PSQL Log Analyser

The project focuses on running the log analyser for the PostgresSQL DB as a daily scheduled job using AWS DataPipeline

Project Details

Since the company was working with a lot of data like ship location, weather, ship information, etc, they were stored in the RDS database. The engineering team was running pgbadger log analyser manually on an EC2 instance. The project was to eliminate the disadvantages of the existing method and make it more efficient.

Existing Method

The reports were generated manually in an EC2 Instance where the PSQL was running. This was cumbersome and had a lot of disadvantages. The steps follows were…

SSH into the EC2 instance
Run the PGBadger against the PSQL DB
Archive the generated report
SCP the report to local
Send the report to the engineering team

Risks & Disadvantages

EC2 Instance runs 24x7x365 costing more money than required
Entire process is manual and time-consuming
Relies on developers mailbox to send reports
Reports need to be downloaded from the mailbox to view
Reports are sent at a different times every day/week
No Log Archival

Project Requirements

AWS DataPipeline
S3 Buckets
- Log Archival Bucket
- Static Hosting for Reports
Bash Script
Terraform

New Method

The project was approached in 2 steps.

First Step

A Bash script was run nightly to archive the day’s logs from the PostgreSQL EC2 Instance and uploaded them into the S3 bucket.

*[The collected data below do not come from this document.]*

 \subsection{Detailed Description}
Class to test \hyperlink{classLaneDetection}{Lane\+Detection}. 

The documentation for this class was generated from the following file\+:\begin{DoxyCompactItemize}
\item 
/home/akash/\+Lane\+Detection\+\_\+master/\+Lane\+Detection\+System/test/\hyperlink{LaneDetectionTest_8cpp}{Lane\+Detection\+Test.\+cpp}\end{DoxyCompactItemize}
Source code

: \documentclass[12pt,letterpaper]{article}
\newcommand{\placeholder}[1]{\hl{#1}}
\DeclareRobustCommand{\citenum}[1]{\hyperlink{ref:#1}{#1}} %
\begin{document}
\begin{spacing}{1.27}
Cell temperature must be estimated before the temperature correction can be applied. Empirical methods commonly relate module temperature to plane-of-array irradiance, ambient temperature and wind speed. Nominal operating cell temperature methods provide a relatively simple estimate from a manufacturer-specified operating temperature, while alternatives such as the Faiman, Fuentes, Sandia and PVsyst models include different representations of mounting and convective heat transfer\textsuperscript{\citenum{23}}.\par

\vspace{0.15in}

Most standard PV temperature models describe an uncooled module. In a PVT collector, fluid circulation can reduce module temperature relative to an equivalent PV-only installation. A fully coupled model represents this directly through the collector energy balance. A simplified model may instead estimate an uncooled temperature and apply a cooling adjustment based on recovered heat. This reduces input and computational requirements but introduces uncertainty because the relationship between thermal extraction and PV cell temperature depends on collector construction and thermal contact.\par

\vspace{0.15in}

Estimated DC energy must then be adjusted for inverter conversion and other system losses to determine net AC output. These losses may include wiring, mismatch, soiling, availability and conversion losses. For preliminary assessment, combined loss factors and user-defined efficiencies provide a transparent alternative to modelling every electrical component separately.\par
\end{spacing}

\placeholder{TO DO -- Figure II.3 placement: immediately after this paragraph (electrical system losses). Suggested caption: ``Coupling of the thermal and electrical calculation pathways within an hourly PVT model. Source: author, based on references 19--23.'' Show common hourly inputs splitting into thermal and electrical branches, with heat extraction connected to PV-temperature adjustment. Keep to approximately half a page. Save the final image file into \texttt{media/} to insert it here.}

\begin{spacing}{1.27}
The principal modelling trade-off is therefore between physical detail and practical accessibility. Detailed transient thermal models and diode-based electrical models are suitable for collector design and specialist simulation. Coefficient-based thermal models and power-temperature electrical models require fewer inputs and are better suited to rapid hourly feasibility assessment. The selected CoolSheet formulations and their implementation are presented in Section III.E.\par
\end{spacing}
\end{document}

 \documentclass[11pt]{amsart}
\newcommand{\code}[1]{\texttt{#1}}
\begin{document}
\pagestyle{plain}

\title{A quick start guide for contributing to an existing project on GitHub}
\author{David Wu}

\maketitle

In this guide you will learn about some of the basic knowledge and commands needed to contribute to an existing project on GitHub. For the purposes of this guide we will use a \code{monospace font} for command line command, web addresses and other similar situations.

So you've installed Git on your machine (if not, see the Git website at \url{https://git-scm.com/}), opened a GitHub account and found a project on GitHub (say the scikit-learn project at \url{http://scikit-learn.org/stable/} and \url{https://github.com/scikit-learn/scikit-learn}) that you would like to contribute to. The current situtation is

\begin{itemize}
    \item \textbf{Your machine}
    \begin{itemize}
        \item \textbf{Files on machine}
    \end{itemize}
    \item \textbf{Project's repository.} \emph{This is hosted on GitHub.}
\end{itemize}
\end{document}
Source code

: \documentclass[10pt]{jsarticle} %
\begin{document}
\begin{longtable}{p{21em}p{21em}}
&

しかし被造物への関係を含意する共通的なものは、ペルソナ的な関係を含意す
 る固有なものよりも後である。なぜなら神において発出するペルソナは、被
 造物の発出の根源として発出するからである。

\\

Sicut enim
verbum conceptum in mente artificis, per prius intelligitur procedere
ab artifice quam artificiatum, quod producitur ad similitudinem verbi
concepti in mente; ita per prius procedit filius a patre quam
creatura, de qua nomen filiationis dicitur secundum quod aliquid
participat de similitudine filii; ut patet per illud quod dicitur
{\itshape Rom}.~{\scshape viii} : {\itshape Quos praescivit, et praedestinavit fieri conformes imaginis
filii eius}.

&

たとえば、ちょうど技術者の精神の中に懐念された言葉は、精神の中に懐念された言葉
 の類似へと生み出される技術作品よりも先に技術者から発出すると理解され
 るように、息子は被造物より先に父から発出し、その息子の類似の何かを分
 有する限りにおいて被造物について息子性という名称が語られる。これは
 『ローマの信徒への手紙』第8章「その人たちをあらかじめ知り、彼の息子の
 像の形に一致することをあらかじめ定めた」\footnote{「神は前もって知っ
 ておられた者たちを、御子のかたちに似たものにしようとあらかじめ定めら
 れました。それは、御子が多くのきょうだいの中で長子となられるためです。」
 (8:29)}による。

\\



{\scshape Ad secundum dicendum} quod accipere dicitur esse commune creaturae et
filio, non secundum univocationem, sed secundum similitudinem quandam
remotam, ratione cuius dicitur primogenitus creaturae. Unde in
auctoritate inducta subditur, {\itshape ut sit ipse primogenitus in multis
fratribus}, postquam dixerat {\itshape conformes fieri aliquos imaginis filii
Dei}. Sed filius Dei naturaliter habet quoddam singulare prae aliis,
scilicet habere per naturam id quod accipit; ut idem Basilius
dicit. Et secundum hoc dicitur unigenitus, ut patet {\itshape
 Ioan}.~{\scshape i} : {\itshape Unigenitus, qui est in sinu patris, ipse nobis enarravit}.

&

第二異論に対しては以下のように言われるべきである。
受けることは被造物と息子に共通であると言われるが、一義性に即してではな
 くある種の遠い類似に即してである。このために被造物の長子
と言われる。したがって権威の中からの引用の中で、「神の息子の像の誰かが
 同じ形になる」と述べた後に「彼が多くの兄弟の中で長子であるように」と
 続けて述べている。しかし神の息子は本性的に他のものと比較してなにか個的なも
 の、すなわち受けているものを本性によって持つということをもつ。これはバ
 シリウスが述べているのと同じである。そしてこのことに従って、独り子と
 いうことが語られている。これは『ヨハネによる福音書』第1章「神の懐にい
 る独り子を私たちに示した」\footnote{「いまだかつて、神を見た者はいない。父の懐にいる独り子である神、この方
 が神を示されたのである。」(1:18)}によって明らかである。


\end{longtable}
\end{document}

This was uploaded to the S3 bucket using AWS Private link by creating the VPC endpoints. This was done since the EC2 Instances running the PSQL DB were in the private subnet and the data transfer cost was very minimal when AWS Private link was used.

Second Step

AWS DataPipeline was used to run the pgbadger job every day at a given time. This will create a spot instance in the private subnet to run the tool. When the EC2 Instance is ready, the bash script will download the required logfile from the S3 bucket and run the pgbadger tool. Once the tool has been successfully run, the reports are uploaded to the S3 bucket directly from the EC2 instance. The S3 Bucket was already created as a Static Hosting Website so the reports were available to anyone on the VPN.

There was no coding other than writing Bash scripts at the beginning of the project. However, to spice things up, I started using Terraform as my Infrastructure as Code to create AWS Data Pipeline and S3 Buckets. This was them migrated to AWS CloudFormation for keeping things consistent across the company.